Logical grouping of the main and supporting causes for degraded runs.

Field Meaning
primaryCauseCode Stable internal reason or derived cause key
primaryCauseLabel Operator-facing dominant cause label
primaryCauseExplanation Short explanation shown in the summary area
secondaryCauses[] Additional causes shown in supporting detail only
rankingRule Stable ranking rule used to keep ordering deterministic

Rules:

  • Ranking must be deterministic for equivalent runs.
  • The same cause class must keep the same reading direction across covered governance families.
  • A run with no meaningful secondary cause data may omit the secondary list entirely.

3. AffectedScaleCue

Small derived object explaining what was affected and at what scale.

Field Meaning
label Operator-facing scale label such as Affected subjects, Missing sections, or Incomplete dimensions
value Human-readable count or scale statement
source Where the cue came from: summary_counts, context, or related artifact truth
confidence Whether the cue is exact, bounded, or best available from persisted context

Rules:

  • This object remains optional because not every run family has equally rich scale data.
  • It must never introduce a new persisted count contract.
  • It must not imply precision the persisted data does not support.

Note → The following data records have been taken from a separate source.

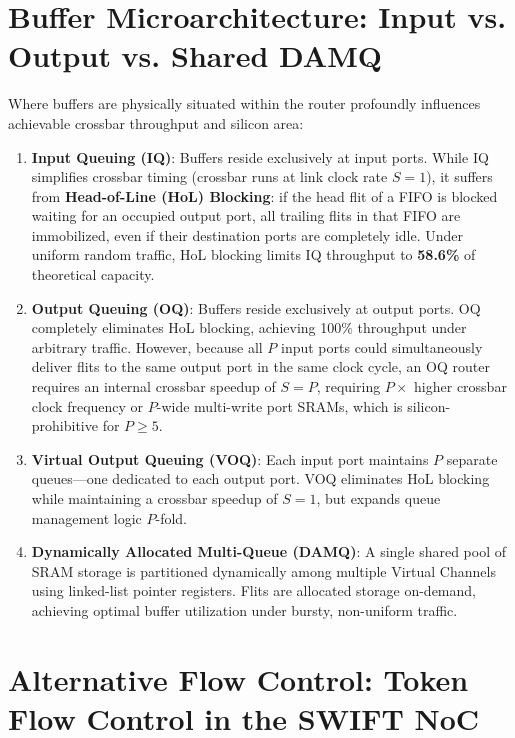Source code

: \section{Buffer Microarchitecture: Input vs. Output vs. Shared DAMQ}
\label{sec:ch2_buffer_org}

Where buffers are physically situated within the router profoundly influences achievable crossbar throughput and silicon area:

\begin{enumerate}
    \item \textbf{Input Queuing (IQ)}: Buffers reside exclusively at input ports. While IQ simplifies crossbar timing (crossbar runs at link clock rate $S=1$), it suffers from \textbf{Head-of-Line (HoL) Blocking}: if the head flit of a FIFO is blocked waiting for an occupied output port, all trailing flits in that FIFO are immobilized, even if their destination ports are completely idle. Under uniform random traffic, HoL blocking limits IQ throughput to \textbf{58.6\%} of theoretical capacity.
    \item \textbf{Output Queuing (OQ)}: Buffers reside exclusively at output ports. OQ completely eliminates HoL blocking, achieving 100\% throughput under arbitrary traffic. However, because all $P$ input ports could simultaneously deliver flits to the same output port in the same clock cycle, an OQ router requires an internal crossbar speedup of $S = P$, requiring $P \times$ higher crossbar clock frequency or $P$-wide multi-write port SRAMs, which is silicon-prohibitive for $P \ge 5$.
    \item \textbf{Virtual Output Queuing (VOQ)}: Each input port maintains $P$ separate queues—one dedicated to each output port. VOQ eliminates HoL blocking while maintaining a crossbar speedup of $S=1$, but expands queue management logic $P$-fold.
    \item \textbf{Dynamically Allocated Multi-Queue (DAMQ)}: A single shared pool of SRAM storage is partitioned dynamically among multiple Virtual Channels using linked-list pointer registers. Flits are allocated storage on-demand, achieving optimal buffer utilization under bursty, non-uniform traffic.
\end{enumerate}

\section{Alternative Flow Control: Token Flow Control in the SWIFT NoC}
\label{sec:ch2_swift_token}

4. GovernanceRunSummaryContext

Logical context for the summary builder.

Field Meaning
surface Always canonical_operation_run_detail for this spec
canonicalOperationType Canonical operation type from OperationCatalog
artifactFamily Related artifact family when one exists
tenantVisibility Whether related tenant/artifact context is visible to the current actor

Rules:

  • This context is surface-specific and must not become a cross-product taxonomy.
  • Tenant visibility rules must suppress inaccessible related labels and links.

Covered Run Families

Canonical Type Primary Artifact Family Typical Affected-Scale Source Dominant-Cause Focus
baseline.capture baseline_snapshot summary_counts, context.result, baseline snapshot summary blocked prerequisite, zero in-scope subjects, unusable snapshot result
baseline.compare none direct, but linked baseline/evidence truth may exist summary_counts, context.baseline_compare, evidence-gap payloads suppressed output, ambiguous matches, evidence gaps, strategy failure
tenant.evidence.snapshot.generate evidence_snapshot evidence snapshot summary, completeness state, run counts stale or incomplete evidence basis, blocked snapshot generation
tenant.review.compose tenant_review review summary, missing sections, related evidence truth missing sections, stale evidence, internal-only review outcome
tenant.review_pack.generate review_pack pack summary, linked review state, generation context internal-only or blocked pack outcome, source-review limitations

Derivation Rules

Summary selection order

  1. Resolve canonical operation type.
  2. Resolve related artifact truth if present.
  3. Resolve operator explanation pattern.
  4. Derive dominant cause and supporting causes.
  5. Derive affected-scale cue from existing persisted data.
  6. Build one GovernanceRunDiagnosticSummary.
  7. Render diagnostics below that summary without altering the underlying truth.

Zero-output runs

  • If a run completed technically but produced no decision-grade artifact, the summary must explicitly say so.
  • Zero output must never default to a neutral or green reading.

Multi-cause degraded runs

  • One primary cause is required.
  • Additional causes remain visible as supporting detail only.
  • The ranking rule must be deterministic and shared across all covered run families.

Authorization-sensitive output

  • Related artifact names, tenant names, and links may only appear when entitlement checks already pass.
  • The summary may remain useful without those labels by using generic operator-safe phrasing.